All entries below need to be written out exactly, but without their pictures.

Data records:
-- Opening Marker --

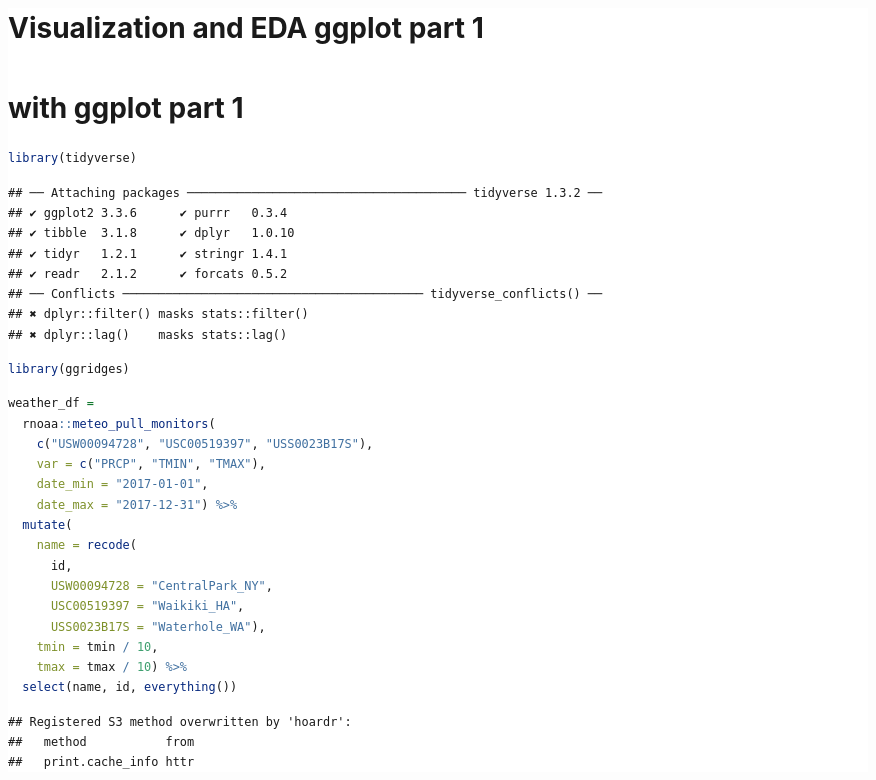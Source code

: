 Visualization and EDA ggplot part 1
================

# with ggplot part 1

``` r
library(tidyverse)
```

    ## ── Attaching packages ─────────────────────────────────────── tidyverse 1.3.2 ──
    ## ✔ ggplot2 3.3.6      ✔ purrr   0.3.4 
    ## ✔ tibble  3.1.8      ✔ dplyr   1.0.10
    ## ✔ tidyr   1.2.1      ✔ stringr 1.4.1 
    ## ✔ readr   2.1.2      ✔ forcats 0.5.2 
    ## ── Conflicts ────────────────────────────────────────── tidyverse_conflicts() ──
    ## ✖ dplyr::filter() masks stats::filter()
    ## ✖ dplyr::lag()    masks stats::lag()

``` r
library(ggridges)
```

``` r
weather_df = 
  rnoaa::meteo_pull_monitors(
    c("USW00094728", "USC00519397", "USS0023B17S"),
    var = c("PRCP", "TMIN", "TMAX"), 
    date_min = "2017-01-01",
    date_max = "2017-12-31") %>%
  mutate(
    name = recode(
      id, 
      USW00094728 = "CentralPark_NY", 
      USC00519397 = "Waikiki_HA",
      USS0023B17S = "Waterhole_WA"),
    tmin = tmin / 10,
    tmax = tmax / 10) %>%
  select(name, id, everything())
```

    ## Registered S3 method overwritten by 'hoardr':
    ##   method           from
    ##   print.cache_info httr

-- Closing Marker --

→ **TASK OUTPUT**:
Source code

: Visualization and EDA ggplot part 1
================

# with ggplot part 1

``` r
library(tidyverse)
```

    ## ── Attaching packages ─────────────────────────────────────── tidyverse 1.3.2 ──
    ## ✔ ggplot2 3.3.6      ✔ purrr   0.3.4 
    ## ✔ tibble  3.1.8      ✔ dplyr   1.0.10
    ## ✔ tidyr   1.2.1      ✔ stringr 1.4.1 
    ## ✔ readr   2.1.2      ✔ forcats 0.5.2 
    ## ── Conflicts ────────────────────────────────────────── tidyverse_conflicts() ──
    ## ✖ dplyr::filter() masks stats::filter()
    ## ✖ dplyr::lag()    masks stats::lag()

``` r
library(ggridges)
```

``` r
weather_df = 
  rnoaa::meteo_pull_monitors(
    c("USW00094728", "USC00519397", "USS0023B17S"),
    var = c("PRCP", "TMIN", "TMAX"), 
    date_min = "2017-01-01",
    date_max = "2017-12-31") %>%
  mutate(
    name = recode(
      id, 
      USW00094728 = "CentralPark_NY", 
      USC00519397 = "Waikiki_HA",
      USS0023B17S = "Waterhole_WA"),
    tmin = tmin / 10,
    tmax = tmax / 10) %>%
  select(name, id, everything())
```

    ## Registered S3 method overwritten by 'hoardr':
    ##   method           from
    ##   print.cache_info httr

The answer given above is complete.